For this special occasion, I have to include a Queen of Puddings – a very simple, traditional British dessert that I remember having back in 1977 when I was a lad! I’ve made individual puddings, but you could also make it in one large dish. 

Makes 6 

For the base 

  • 570ml (1pt) full-fat milk 
  • 25g (1oz) butter, plus extra for greasing 
  • Grated zest of 1 lemon 
  • 50g (1¾oz) caster sugar 
  • 3 egg yolks, beaten 
  • 75g (2¾oz) fresh breadcrumbs 
  • 12tbsp raspberry jam 

For the meringue 

  • 3 egg whites 
  • 200g (7oz) caster sugar 

Warm the milk in a pan over a gentle heat.

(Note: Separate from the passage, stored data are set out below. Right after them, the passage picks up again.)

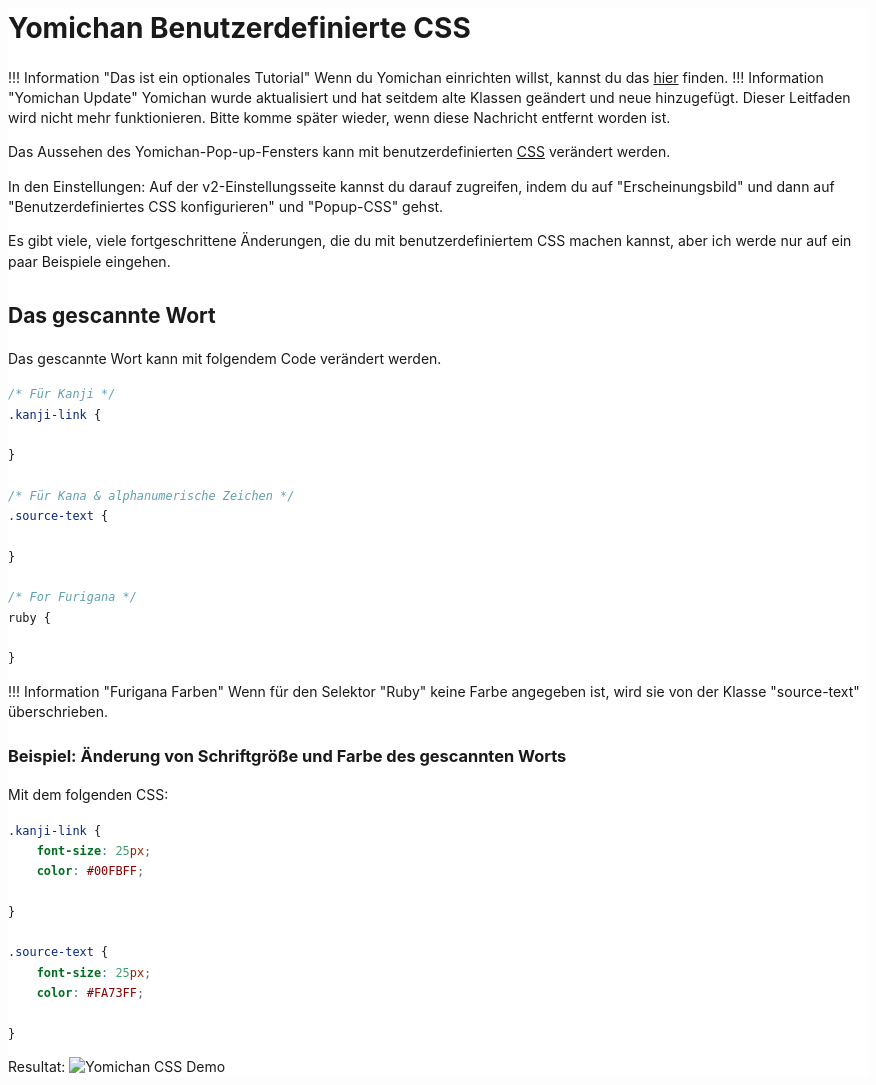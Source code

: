 # Yomichan Benutzerdefinierte CSS

!!! Information "Das ist ein optionales Tutorial"
    Wenn du Yomichan einrichten willst, kannst du das [hier](/yomichan) finden.
!!! Information "Yomichan Update"
    Yomichan wurde aktualisiert und hat seitdem alte Klassen geändert und neue hinzugefügt. Dieser Leitfaden wird nicht mehr funktionieren. Bitte komme später wieder, wenn diese Nachricht entfernt worden ist.

Das Aussehen des Yomichan-Pop-up-Fensters kann mit benutzerdefinierten [CSS](https://en.wikipedia.org/wiki/CSS) verändert werden.

In den Einstellungen: Auf der v2-Einstellungsseite kannst du darauf zugreifen, indem du auf "Erscheinungsbild" und dann auf "Benutzerdefiniertes CSS konfigurieren" und "Popup-CSS" gehst.

Es gibt viele, viele fortgeschrittene Änderungen, die du mit benutzerdefiniertem CSS machen kannst, aber ich werde nur auf ein paar Beispiele eingehen.

## Das gescannte Wort

Das gescannte Wort kann mit folgendem Code verändert werden.
```css
/* Für Kanji */
.kanji-link {

}

/* Für Kana & alphanumerische Zeichen */
.source-text {

}

/* For Furigana */
ruby {

}
```

!!! Information "Furigana Farben"
	Wenn für den Selektor "Ruby" keine Farbe angegeben ist, wird sie von der Klasse "source-text" überschrieben.

### Beispiel: Änderung von Schriftgröße und Farbe des gescannten Worts

Mit dem folgenden CSS:
```css
.kanji-link {
	font-size: 25px;
	color: #00FBFF;

}

.source-text {
	font-size: 25px;
	color: #FA73FF;

}
```
Resultat:
![Yomichan CSS Demo](img/yomicss1.jpg)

Add the butter, lemon zest and sugar, stirring until dissolved. 


Make sure the bowl is clean, dry and free of grease when you whisk the egg whites as this will affect the meringue. 

Whisk in the egg yolks and sprinkle in the breadcrumbs. Leave to stand for around 10-15 minutes so the breadcrumbs absorb the liquid.

Preheat the oven to 170°C/fan 150°C/ gas 3 and grease 6 ramekins (approx 175ml/6fl oz) and place on a baking sheet. 

Ladle the cooled custard into the ramekins. Bake for around 15 minutes or until the custard is just set, then remove to a baking tray and leave to cool. 

Spoon 2tbsp of jam into each dish. 

To make the meringue, add the whites to a dry, clean bowl and whisk until soft peaks form. Gradually add the sugar, a spoonful at a time, and whisk until shiny and smooth. 

Spoon into a piping bag and pipe meringue kisses over the top of each jam-filled ramekin.    

Return the puddings to the oven for 15-20 minutes or until the meringue is crisp and the top is slightly browned (or you can pop them under a hot grill for 6-8 minutes). 

Matthew Jukes’ wine pairing: Perfect with pudding

2021 Brachetto d’Acqui, Contero Piemonte, Italy (£19.95, oldbridgewine.co.uk) 

This is one of the rarest and most intriguing sparkling wine styles, similar to a sweet, red cherry-flavoured red that’s said to have been given to Cleopatra by Julius Caesar! Although I doubt it has ever been teamed with Queen of Puddings before, this is an inspired pairing.